Give the members of this creaky quintet some credit: Approximately twenty years after their weepy rendition of "Love Hurts" became a senior-prom staple, they're still capable of making music that's halfway hip. Examples on boogaloo include "Robber + the Roadie," a spunky, Blasters-esque piano stomp that contains a gratuitous Jackson Browne reference that may or may not be a dig. Equally agreeable--if you can tolerate singer Dan McCafferty's painfully constricted snarling--is "Talk Talk," a pop confection propelled by a Celtic-influenced guitar lick. On the negative side, leering compositions such as the stereotype-heavy "Cheerleader" quickly wear out their welcome, and the pro-Dixie sentiments of "God Save the South" strike an even less-savory note. This last number might please audiences weaned on the musical wisdom of Lynyrd Skynyrd, but for listeners from the hip-hop generation, it's likely to be as welcome as a Klansman at a Jesse Jackson rally.
Blue Oyster Cult
At first listen, supporters of even moderately good taste may be unable to tear themselves away from this recording--but that's only because they'll want to hear how bad it can actually get. Those who hang in for Heaven's 45-minute duration won't be disappointed. Sporting absolutely no stylistic concessions to the Nineties, the CD is rife with numbers such as "See You in Black," which uses an alternately plodding and jerky time signature to propel a seduction fantasy that is set against the disturbing backdrop of an abusive husband's funeral. Elsewhere, "Power Underneath Despair" recounts a convict's plan to snuff a rival, while "Harvest Moon" attempts to bring out the warm-and-fuzzy side of these thinking-person's potheads by way of a convoluted farm-failure narrative that even John Mellencamp might reject. The most telling element of the last effort--and of the album as a whole--are the lines "I see the days grow shorter/I feel the nights grow cold/Young people feelin' restless/Old people feelin' old." Would that the members of Blue yster Cult were playing shuffleboard rather than making records like this one.
98 Live Meltdown
Proto-Priest shrieker Rob Halford left the combo that made him famous in 1992 to form an outfit called Fight; then, last year, while promoting a disc by yet another of his bands, Two, he officially came out of the closet--a move that failed to shock anyone with a double-digit IQ. (Let's face it: He penned fewer songs about pussy than Freddie Mercury did.) His former bandmates, on the other hand, have elected to continue carrying the Judas Priest flag--and currently helping them in this mission is vocalist Tim "Ripper" Owens, who was discovered imitating Halford in a Judas Priest cover band from Akron, Ohio. It's a scenario that could have been conceived by Horatio Alger, but this one doesn't have a happy ending. Throughout this two-CD live set, Owens proves he's capable of hitting all the notes his idol did, and then some. But for every selection such as "Electric Eye," during which Owens delivers a fairly restrained performance, there are at least six wherein he oversells the material through a combination of James Hetfield-type growls and superfluous octave leaps. Although his heroics might inspire charitable listeners to credit the thirty-something singer with adding a contemporary sensibility to the Priest shtick, devotees of original thought everywhere can only shudder at the impact Owens's leap from obscurity will have on tribute acts from Toledo to Torrance. If there's a sudden explosion in the number of these groups, you'll know who to blame.

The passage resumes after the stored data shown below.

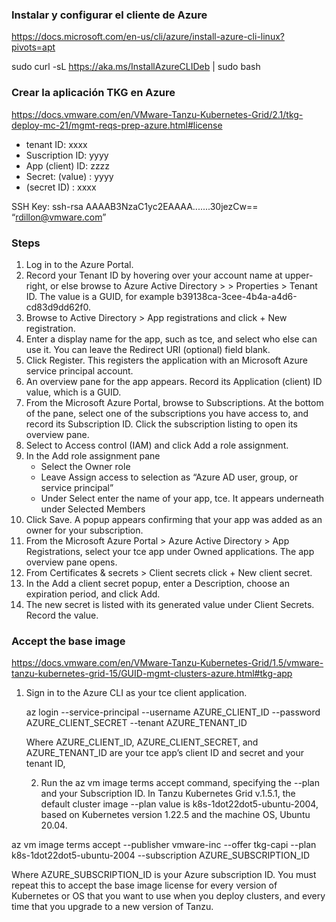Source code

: ### Instalar y configurar el cliente de Azure 
https://docs.microsoft.com/en-us/cli/azure/install-azure-cli-linux?pivots=apt 

sudo curl -sL https://aka.ms/InstallAzureCLIDeb | sudo bash

### Crear la aplicación TKG en Azure 
https://docs.vmware.com/en/VMware-Tanzu-Kubernetes-Grid/2.1/tkg-deploy-mc-21/mgmt-reqs-prep-azure.html#license

- tenant ID:  xxxx
- Suscription ID: yyyy
- App (client) ID:  zzzz
- Secret: (value) : yyyy
- (secret ID) : xxxx

SSH Key:
ssh-rsa AAAAB3NzaC1yc2EAAAA.......30jezCw== “rdillon@vmware.com”

### Steps
1.	Log in to the Azure Portal.
2.	Record your Tenant ID by hovering over your account name at upper-right, or else browse to Azure Active Directory > <Your Azure Org> > Properties > Tenant ID. The value is a GUID, for example b39138ca-3cee-4b4a-a4d6-cd83d9dd62f0.
3.	Browse to Active Directory > App registrations and click + New registration.
4.	Enter a display name for the app, such as tce, and select who else can use it. You can leave the Redirect URI (optional) field blank.
5.	Click Register. This registers the application with an Microsoft Azure service principal account.
6.	An overview pane for the app appears. Record its Application (client) ID value, which is a GUID.
7.	From the Microsoft Azure Portal, browse to Subscriptions. At the bottom of the pane, select one of the subscriptions you have access to, and record its Subscription ID. Click the subscription listing to open its overview pane.
8.	Select to Access control (IAM) and click Add a role assignment.
9.	In the Add role assignment pane
    -	Select the Owner role
    -	Leave Assign access to selection as “Azure AD user, group, or service principal”
    -	Under Select enter the name of your app, tce. It appears underneath under Selected Members
10.	Click Save. A popup appears confirming that your app was added as an owner for your subscription.
11.	From the Microsoft Azure Portal > Azure Active Directory > App Registrations, select your tce app under Owned applications. The app overview pane opens.
12.	From Certificates & secrets > Client secrets click + New client secret.
13.	In the Add a client secret popup, enter a Description, choose an expiration period, and click Add.
14.	The new secret is listed with its generated value under Client Secrets. Record the value.

### Accept the base image

https://docs.vmware.com/en/VMware-Tanzu-Kubernetes-Grid/1.5/vmware-tanzu-kubernetes-grid-15/GUID-mgmt-clusters-azure.html#tkg-app 

1.	Sign in to the Azure CLI as your tce client application.

    az login --service-principal --username AZURE_CLIENT_ID --password AZURE_CLIENT_SECRET --tenant AZURE_TENANT_ID

    Where AZURE_CLIENT_ID, AZURE_CLIENT_SECRET, and AZURE_TENANT_ID are your tce app’s client ID and secret and your tenant ID, 

    2.	Run the az vm image terms accept command, specifying the --plan and your Subscription ID.
In Tanzu Kubernetes Grid v.1.5.1, the default cluster image --plan value is k8s-1dot22dot5-ubuntu-2004, based on Kubernetes version 1.22.5 and the machine OS, Ubuntu 20.04. 

az vm image terms accept --publisher vmware-inc --offer tkg-capi --plan k8s-1dot22dot5-ubuntu-2004 --subscription AZURE_SUBSCRIPTION_ID

Where AZURE_SUBSCRIPTION_ID is your Azure subscription ID.
You must repeat this to accept the base image license for every version of Kubernetes or OS that you want to use when you deploy clusters, and every time that you upgrade to a new version of Tanzu.
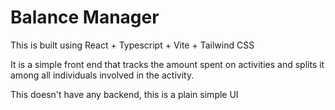 # Balance Manager
This is built using React + Typescript + Vite + Tailwind CSS

It is a simple front end that tracks the amount spent on activities and splits it among all individuals involved in the activity.

This doesn't have any backend, this is a plain simple UI

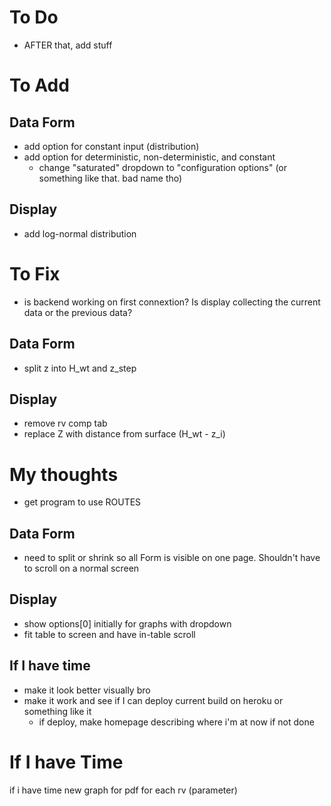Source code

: # To Do

<!-- - use Tasnia's new data and send them my outputs -->
- AFTER that, add stuff


# To Add
## Data Form

- add option for constant input (distribution)
- add option for deterministic, non-deterministic, and constant
  - change "saturated" dropdown to "configuration options" (or something like that. bad name tho)

## Display
- add log-normal distribution


# To Fix
- is backend working on first connextion? Is display collecting the current data or the previous data?

## Data Form
- split z into H_wt and z_step

## Display
- remove rv comp tab
- replace Z with distance from surface (H_wt - z_i)


# My thoughts
- get program to use ROUTES

## Data Form
- need to split or shrink so all Form is visible on one page. Shouldn't have to scroll on a normal screen

## Display
- show options[0] initially for graphs with dropdown
- fit table to screen and have in-table scroll

## If I have time

- make it look better visually bro
- make it work and see if I can deploy current build on heroku or something like it
  - if deploy, make homepage describing where i'm at now if not done

# If I have Time

if i have time
new graph for pdf for each rv (parameter)
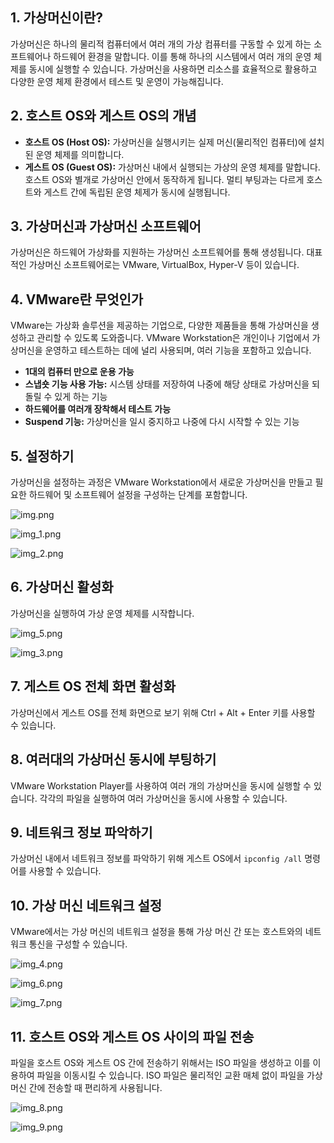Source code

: ## **1. 가상머신이란?**
가상머신은 하나의 물리적 컴퓨터에서 여러 개의 가상 컴퓨터를 구동할 수 있게 하는 소프트웨어나 하드웨어 환경을 말합니다. 이를 통해 하나의 시스템에서 여러 개의 운영 체제를 동시에 실행할 수 있습니다. 가상머신을 사용하면 리소스를 효율적으로 활용하고 다양한 운영 체제 환경에서 테스트 및 운영이 가능해집니다.

## **2. 호스트 OS와 게스트 OS의 개념**
- **호스트 OS (Host OS):** 가상머신을 실행시키는 실제 머신(물리적인 컴퓨터)에 설치된 운영 체제를 의미합니다.
- **게스트 OS (Guest OS):** 가상머신 내에서 실행되는 가상의 운영 체제를 말합니다. 호스트 OS와 별개로 가상머신 안에서 동작하게 됩니다. 멀티 부팅과는 다르게 호스트와 게스트 간에 독립된 운영 체제가 동시에 실행됩니다.

## **3. 가상머신과 가상머신 소프트웨어**
가상머신은 하드웨어 가상화를 지원하는 가상머신 소프트웨어를 통해 생성됩니다. 대표적인 가상머신 소프트웨어로는 VMware, VirtualBox, Hyper-V 등이 있습니다.

## **4. VMware란 무엇인가**
VMware는 가상화 솔루션을 제공하는 기업으로, 다양한 제품들을 통해 가상머신을 생성하고 관리할 수 있도록 도와줍니다. VMware Workstation은 개인이나 기업에서 가상머신을 운영하고 테스트하는 데에 널리 사용되며, 여러 기능을 포함하고 있습니다.

- **1대의 컴퓨터 만으로 운용 가능**
- **스냅숏 기능 사용 가능:** 시스템 상태를 저장하여 나중에 해당 상태로 가상머신을 되돌릴 수 있게 하는 기능
- **하드웨어를 여러개 장착해서 테스트 가능**
- **Suspend 기능:** 가상머신을 일시 중지하고 나중에 다시 시작할 수 있는 기능

## **5. 설정하기**
가상머신을 설정하는 과정은 VMware Workstation에서 새로운 가상머신을 만들고 필요한 하드웨어 및 소프트웨어 설정을 구성하는 단계를 포함합니다.

![img.png](Image/img.png)

![img_1.png](Image/img_1.png)

![img_2.png](Image/img_2.png)

## **6. 가상머신 활성화**
가상머신을 실행하여 가상 운영 체제를 시작합니다.

![img_5.png](Image/img_5.png)

![img_3.png](Image/img_3.png)

## **7. 게스트 OS 전체 화면 활성화**
가상머신에서 게스트 OS를 전체 화면으로 보기 위해 Ctrl + Alt + Enter 키를 사용할 수 있습니다.

## **8. 여러대의 가상머신 동시에 부팅하기**
VMware Workstation Player를 사용하여 여러 개의 가상머신을 동시에 실행할 수 있습니다. 각각의 파일을 실행하여 여러 가상머신을 동시에 사용할 수 있습니다.

## **9. 네트워크 정보 파악하기**
가상머신 내에서 네트워크 정보를 파악하기 위해 게스트 OS에서 `ipconfig /all` 명령어를 사용할 수 있습니다.

## **10. 가상 머신 네트워크 설정**
VMware에서는 가상 머신의 네트워크 설정을 통해 가상 머신 간 또는 호스트와의 네트워크 통신을 구성할 수 있습니다.

![img_4.png](Image/img_4.png)

![img_6.png](Image/img_6.png)

![img_7.png](Image/img_7.png)

## **11. 호스트 OS와 게스트 OS 사이의 파일 전송**
파일을 호스트 OS와 게스트 OS 간에 전송하기 위해서는 ISO 파일을 생성하고 이를 이용하여 파일을 이동시킬 수 있습니다. ISO 파일은 물리적인 교환 매체 없이 파일을 가상 머신 간에 전송할 때 편리하게 사용됩니다.

![img_8.png](Image/img_8.png)

![img_9.png](Image/img_9.png)
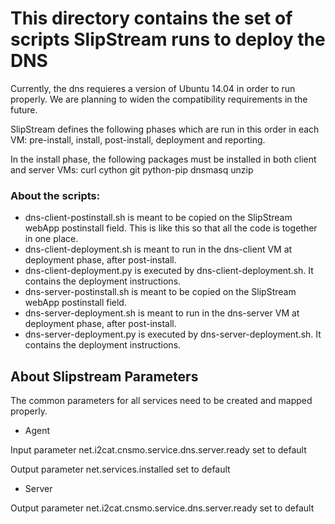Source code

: # This directory contains the set of scripts SlipStream runs to deploy the DNS
Currently, the dns requieres a version of Ubuntu 14.04 in order to run properly. We are planning to widen the compatibility requirements in the future.

SlipStream defines the following phases which are run in this order in each VM:
pre-install, install, post-install, deployment and reporting.

In the install phase, the following packages must be installed in both client and server VMs:
curl
cython
git
python-pip
dnsmasq
unzip

### About the scripts:
* dns-client-postinstall.sh is meant to be copied on the SlipStream webApp postinstall field. This is like this so that all the code is together in one place.
* dns-client-deployment.sh is meant to run in the dns-client VM at deployment phase, after post-install.
* dns-client-deployment.py is executed by dns-client-deployment.sh. It contains the deployment instructions.
* dns-server-postinstall.sh is meant to be copied on the SlipStream webApp postinstall field. 
* dns-server-deployment.sh is meant to run in the dns-server VM at deployment phase, after post-install.
* dns-server-deployment.py is executed by dns-server-deployment.sh. It contains the deployment instructions.

## About Slipstream Parameters
The common parameters for all services need to be created and mapped properly.

* Agent

Input parameter net.i2cat.cnsmo.service.dns.server.ready set to default

Output parameter net.services.installed	set to default

* Server

Output parameter net.i2cat.cnsmo.service.dns.server.ready set to default

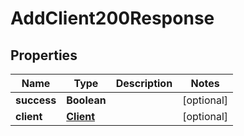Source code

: 

# AddClient200Response


## Properties

| Name | Type | Description | Notes |
|------------ | ------------- | ------------- | -------------|
|**success** | **Boolean** |  |  [optional] |
|**client** | [**Client**](Client.md) |  |  [optional] |



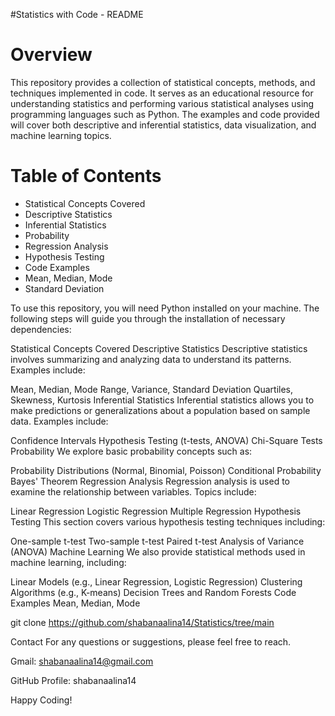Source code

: #Statistics with Code - README

# Overview
This repository provides a collection of statistical concepts, methods, and techniques implemented in code. It serves as an educational resource for understanding statistics and performing various statistical analyses using programming languages such as Python. The examples and code provided will cover both descriptive and inferential statistics, data visualization, and machine learning topics.


# Table of Contents

- Statistical Concepts Covered
- Descriptive Statistics
- Inferential Statistics
- Probability
- Regression Analysis
- Hypothesis Testing
- Code Examples
- Mean, Median, Mode
- Standard Deviation
  


To use this repository, you will need Python installed on your machine. The following steps will guide you through the installation of necessary dependencies:


Statistical Concepts Covered
Descriptive Statistics
Descriptive statistics involves summarizing and analyzing data to understand its patterns. Examples include:

Mean, Median, Mode
Range, Variance, Standard Deviation
Quartiles, Skewness, Kurtosis
Inferential Statistics
Inferential statistics allows you to make predictions or generalizations about a population based on sample data. Examples include:

Confidence Intervals
Hypothesis Testing (t-tests, ANOVA)
Chi-Square Tests
Probability
We explore basic probability concepts such as:

Probability Distributions (Normal, Binomial, Poisson)
Conditional Probability
Bayes' Theorem
Regression Analysis
Regression analysis is used to examine the relationship between variables. Topics include:

Linear Regression
Logistic Regression
Multiple Regression
Hypothesis Testing
This section covers various hypothesis testing techniques including:

One-sample t-test
Two-sample t-test
Paired t-test
Analysis of Variance (ANOVA)
Machine Learning
We also provide statistical methods used in machine learning, including:

Linear Models (e.g., Linear Regression, Logistic Regression)
Clustering Algorithms (e.g., K-means)
Decision Trees and Random Forests
Code Examples
Mean, Median, Mode

git clone https://github.com/shabanaalina14/Statistics/tree/main

Contact For any questions or suggestions, please feel free to reach.

Gmail: shabanaalina14@gmail.com

GitHub Profile: shabanaalina14

Happy Coding!

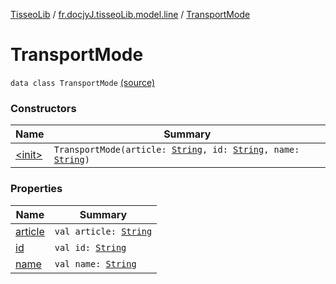 [TisseoLib](../../index.md) / [fr.docjyJ.tisseoLib.model.line](../index.md) / [TransportMode](./index.md)

# TransportMode

`data class TransportMode` [(source)](https://github.com/docjyj/tisseoLib/tree/master/src/main/kotlin/fr/docjyJ/tisseoLib/model/line/TransportMode.kt#L6)

### Constructors

| Name | Summary |
|---|---|
| [&lt;init&gt;](-init-.md) | `TransportMode(article: `[`String`](https://kotlinlang.org/api/latest/jvm/stdlib/kotlin/-string/index.html)`, id: `[`String`](https://kotlinlang.org/api/latest/jvm/stdlib/kotlin/-string/index.html)`, name: `[`String`](https://kotlinlang.org/api/latest/jvm/stdlib/kotlin/-string/index.html)`)` |

### Properties

| Name | Summary |
|---|---|
| [article](article.md) | `val article: `[`String`](https://kotlinlang.org/api/latest/jvm/stdlib/kotlin/-string/index.html) |
| [id](id.md) | `val id: `[`String`](https://kotlinlang.org/api/latest/jvm/stdlib/kotlin/-string/index.html) |
| [name](name.md) | `val name: `[`String`](https://kotlinlang.org/api/latest/jvm/stdlib/kotlin/-string/index.html) |
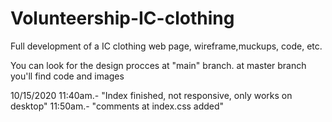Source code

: # Volunteership-IC-clothing
Full development of a IC clothing web page, wireframe,muckups, code, etc.

You can look for the design procces at "main" branch.
at master branch you'll find code and images

10/15/2020 11:40am.- "Index finished, not responsive, only works on desktop"
11:50am.- "comments at index.css added"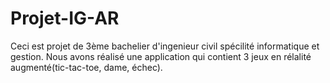 # Projet-IG-AR
Ceci est projet de 3ème bachelier d'ingenieur civil spécilité informatique et gestion.
Nous avons réalisé une application qui contient 3 jeux en rélalité augmenté(tic-tac-toe, dame, échec).
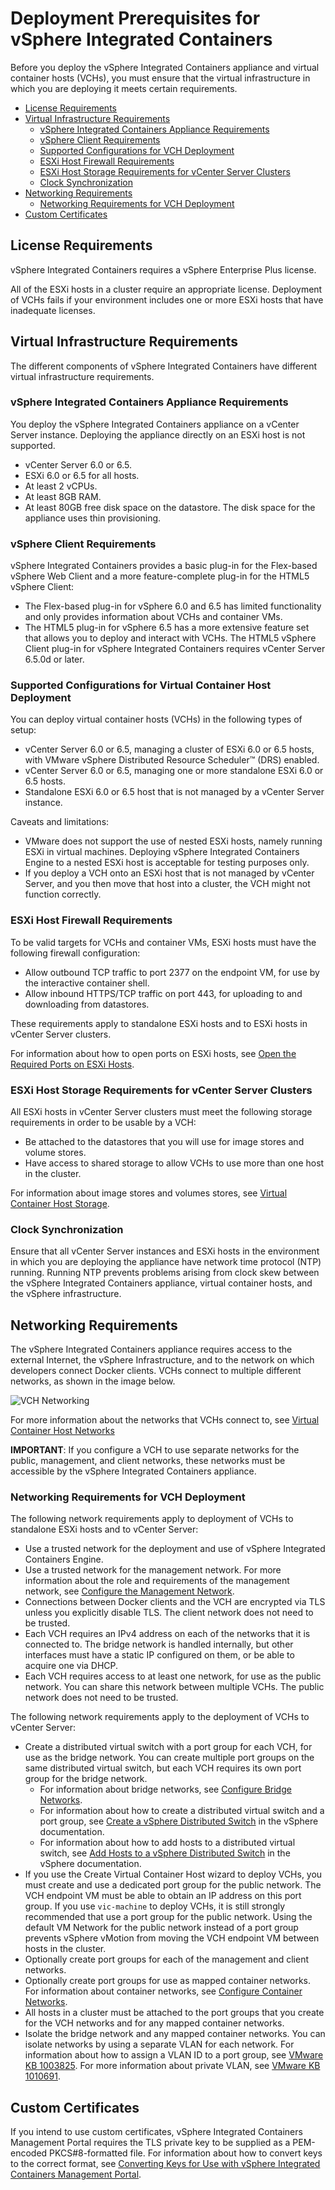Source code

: # Deployment Prerequisites for vSphere Integrated Containers #

Before you deploy the vSphere Integrated Containers appliance and virtual container hosts (VCHs), you must ensure that the virtual infrastructure in which you are deploying it meets certain requirements.

- [License Requirements](#license)
- [Virtual Infrastructure Requirements](#vireqs)
  - [vSphere Integrated Containers Appliance Requirements](#appliancereqs)
  - [vSphere Client Requirements](#client)
  - [Supported Configurations for VCH Deployment](#configs)
  - [ESXi Host Firewall Requirements](#firewall)
  - [ESXi Host Storage Requirements for vCenter Server Clusters](#storage)
  - [Clock Synchronization](#clocksync)
- [Networking Requirements](#networkreqs)
  - [Networking Requirements for VCH Deployment](#vchnetworkreqs)
- [Custom Certificates](#customcerts)

## License Requirements <a id="license"></a>
vSphere Integrated Containers requires a vSphere Enterprise Plus license.

All of the ESXi hosts in a cluster require an appropriate license. Deployment of VCHs fails if your environment includes one or more ESXi hosts that have inadequate licenses. 

## Virtual Infrastructure Requirements <a id="vireqs"></a>

The different components of vSphere Integrated Containers have different virtual infrastructure requirements.

### vSphere Integrated Containers Appliance Requirements <a id="appliancereqs"></a>

You deploy the vSphere Integrated Containers appliance on a vCenter Server instance. Deploying the appliance directly on an ESXi host is not supported.

- vCenter Server 6.0 or 6.5.
- ESXi 6.0 or 6.5 for all hosts.
- At least 2 vCPUs.
- At least 8GB RAM.
- At least 80GB free disk space on the datastore. The disk space for the appliance uses thin provisioning.

### vSphere Client Requirements <a id="client"></a>

vSphere Integrated Containers provides a basic plug-in for the Flex-based vSphere Web Client and a more feature-complete plug-in for the HTML5 vSphere Client: 

- The Flex-based plug-in for vSphere 6.0 and 6.5 has limited functionality and only provides information about VCHs and container VMs. 
- The HTML5 plug-in for vSphere 6.5 has a more extensive feature set that allows you to deploy and interact with VCHs. The HTML5 vSphere Client plug-in for vSphere Integrated Containers requires vCenter Server 6.5.0d or later.

### Supported Configurations for Virtual Container Host Deployment <a id="configs"></a>

You can deploy virtual container hosts (VCHs) in the following types of setup:

* vCenter Server 6.0 or 6.5, managing a cluster of ESXi 6.0 or 6.5 hosts, with VMware vSphere Distributed Resource Scheduler&trade; (DRS) enabled.
* vCenter Server 6.0 or 6.5, managing one or more standalone ESXi 6.0 or 6.5 hosts.
* Standalone ESXi 6.0 or 6.5 host that is not managed by a vCenter Server instance.

Caveats and limitations:

- VMware does not support the use of nested ESXi hosts, namely running ESXi in virtual machines. Deploying vSphere Integrated Containers Engine to a nested ESXi host is acceptable for testing purposes only.
- If you deploy a VCH onto an ESXi host that is not managed by vCenter Server, and you then move that host into a cluster, the VCH might not function correctly.

### ESXi Host Firewall Requirements <a id="firewall"></a>

To be valid targets for VCHs and container VMs, ESXi hosts must have the following firewall configuration:
- Allow outbound TCP traffic to port 2377 on the endpoint VM, for use by the interactive container shell.
- Allow inbound HTTPS/TCP traffic on port 443, for uploading to and downloading from datastores.

These requirements apply to standalone ESXi hosts and to ESXi hosts in vCenter Server clusters.

For information about how to open ports on ESXi hosts, see [Open the Required Ports on ESXi Hosts](open_ports_on_hosts.md).

### ESXi Host Storage Requirements for vCenter Server Clusters <a id="storage"></a>

All ESXi hosts in vCenter Server clusters must meet the following storage requirements in order to be usable by a VCH:

- Be attached to the datastores that you will use for image stores and volume stores. 
- Have access to shared storage to allow VCHs to use more than one host in the cluster.

For information about image stores and volumes stores, see [Virtual Container Host Storage](vch_storage.md).

### Clock Synchronization <a id="clocksync"></a>

Ensure that all vCenter Server instances and ESXi hosts in the environment in which you are deploying the appliance have network time protocol (NTP) running. Running NTP prevents problems arising from clock skew between the vSphere Integrated Containers appliance, virtual container hosts, and the vSphere infrastructure.

## Networking Requirements  <a id="networkreqs"></a>

The vSphere Integrated Containers appliance requires access to the external Internet, the vSphere Infrastructure, and to the network on which developers connect Docker clients. VCHs connect to multiple different networks, as shown in the image below.

![VCH Networking](graphics/vic_networking.png)

For more information about the networks that VCHs connect to, see [Virtual Container Host Networks](vch_networking.md)

**IMPORTANT**: If you configure a VCH to use separate networks for the public, management, and client networks, these networks must be accessible by the vSphere Integrated Containers appliance.

### Networking Requirements for VCH Deployment <a id="vchnetworkreqs"></a>

The following network requirements apply to deployment of VCHs to standalone ESXi hosts and to vCenter Server:

- Use a trusted network for the deployment and use of vSphere Integrated Containers Engine.
- Use a trusted network for the management network. For more information about the role and requirements of the management network, see [Configure the Management Network](mgmt_network.md).
- Connections between Docker clients and the VCH are encrypted via TLS unless you explicitly disable TLS. The client network does not need to be trusted.
- Each VCH requires an IPv4 address on each of the networks that it is connected to. The bridge network is handled internally, but other interfaces must have a static IP configured on them, or be able to acquire one via DHCP.
- Each VCH requires access to at least one network, for use as the public network. You can share this network between multiple VCHs. The public network does not need to be trusted.

The following network requirements apply to the deployment of VCHs to vCenter Server: 
 
- Create a distributed virtual switch with a port group for each VCH, for use as the bridge network. You can create multiple port groups on the same distributed virtual switch, but each VCH requires its own port group for the bridge network. 
  - For information about bridge networks, see [Configure Bridge Networks](bridge_network.md). 
  - For information about how to create a distributed virtual switch and a port group, see [Create a vSphere Distributed Switch](https://docs.vmware.com/en/VMware-vSphere/6.5/com.vmware.vsphere.networking.doc/GUID-D21B3241-0AC9-437C-80B1-0C8043CC1D7D.html) in the vSphere  documentation. 
  - For information about how to add hosts to a distributed virtual switch, see [Add Hosts to a vSphere Distributed Switch](https://docs.vmware.com/en/VMware-vSphere/6.5/com.vmware.vsphere.networking.doc/GUID-E90C1B0D-82CB-4A3D-BE1B-0FDCD6575725.html) in the vSphere  documentation.
- If you use the Create Virtual Container Host wizard to deploy VCHs, you must create and use a dedicated port group for the public network. The VCH endpoint VM must be able to obtain an IP address on this port group. If you use `vic-machine` to deploy VCHs, it is still strongly recommended that use a port group for the public network. Using the default VM Network for the public network instead of a port group prevents vSphere vMotion from moving the VCH endpoint VM between hosts in the cluster. 
- Optionally create port groups for each of the management and client networks. 
- Optionally create port groups for use as mapped container networks. For information about container networks, see [Configure Container Networks](container_networks.md). 
- All hosts in a cluster must be attached to the port groups that you create for the VCH networks and for any mapped container networks.
- Isolate the bridge network and any mapped container networks. You can isolate networks by using a separate VLAN for each network. For information about how to assign a VLAN ID to a port group, see [VMware KB 1003825](https://kb.vmware.com/kb/1003825). For more information about private VLAN, see [VMware KB 1010691](https://kb.vmware.com/kb/1010691).

## Custom Certificates <a id="customcerts"></a>

If you intend to use custom certificates, vSphere Integrated Containers Management Portal requires the TLS private key to be supplied as a PEM-encoded PKCS#8-formatted file. For information about how to convert keys to the correct format, see [Converting Keys for Use with vSphere Integrated Containers Management Portal](vic_cert_reference.md#convertkeys).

Great Zeppelin: A Tribute to Led Zeppelin
That the reconstituted Great White decided to serve up refried versions of material popularized by Led Zeppelin isn't what you'd call astounding; after all, Great White's resembled Zeppelin since the beginning. But at least the results of Great Zeppelin are fairly authentic. Singer Jack Russell delivers "Ramble On" and the like in a manner that sounds more like vintage Robert Plant than Plant himself does these days, and the guitar and keyboard parts are generally re-created with equal precision. But what's missing here is the passion of the original artists, to say nothing of their intelligence. When Russell mispronounces the word "reggae" during his introduction to "D'Yer Maker," it's hard to know whether to laugh or cry. I can guess how Plant, Jimmy Page and John Paul Jones would react, though.
Windows of Heaven
Here's an explanation for why concept albums have gone the way of the dodo bird. On Windows of Heaven, the Starship, whose current incarnation includes a soullessly strident singer named Diana Mangano and former Tubes member Prairie Prince, deliver no fewer than ten iterations of the same tired theme--a pre-millennial screed that makes the writings of Ted Kaczynski appear rational by comparison. Topics assailed by the obviously drug-addled musicians include the Internet, Mike Tyson and Tammy Faye Bakker--and that's just on the title cut. There are more references to pseudo-mystical sources of light on the disc than you'll hear at a Boulder metaphysical fair--and to make matters worse, even the CD's more accessible numbers are marred by a myriad of flaws, not the least of which is the monochromatic croak that passes for Paul Kantner's voice. Judging by how worked up Kantner and his crew get on this full-length, they might want to spend less time preaching and more time stocking up on small arms and Spam.
Manilow Sings Sinatra
What becomes a deceased legend most? How about being allowed to rest in peace rather than having shoddy rehashes of his hits released before his body's even cold? Sorry, Frankie: That's Barry Manilow standing by your grave with a shovel in his hand. Never one to shy away from a marketing opportunity, the man who brought us "Mandy" (not to mention a famous McDonald's jingle) is attempting to cash in on everyone's favorite cadaver. The overall impression he creates, however, is one of an artist trying to make up through self-congratulatory schmaltz what he lacks in interpretive smarts. Granted, Manilow pulls off selections such as a "Come Dance With Me/Come Fly With Me" medley in sufficiently bouncy fashion. But on subtler songs like "All the Way," the singer weighs down the production with excesses that include a vibrato so wide you could drive a limo through it. Manilow's efforts are about as interesting as the swing revival, which, if you hadn't noticed, has been
fomented mainly by West Coast punks who can no longer get ska gigs.
One Night Only
Pop this offering into your CD player, and within minutes you'll know why the success of disco had more to do with the studio than the stage. The 24 live selections on the collection make it painfully apparent that the falsettos of the Brothers Gibb have held up less well than has their appeal to middle-aged white women who wouldn't know talent if it bit them on the ass. Particularly problematic are up-tempo numbers such as "Night Fever," on which Barry Gibb's testosterone-free tenor alternates between annoying and inaudible. The group's ballads come off somewhat better, provided you can excuse their reliance on soporific tempos, cheesy keyboards and guest appearances by Celine Dion and their dead brother, Andy, who lends his pipes to "Our Love (Don't Throw It All Away)" via the miracle of tape-looping. Given the liabilities of One Night Only, it's no wonder the performance it contains happened only once.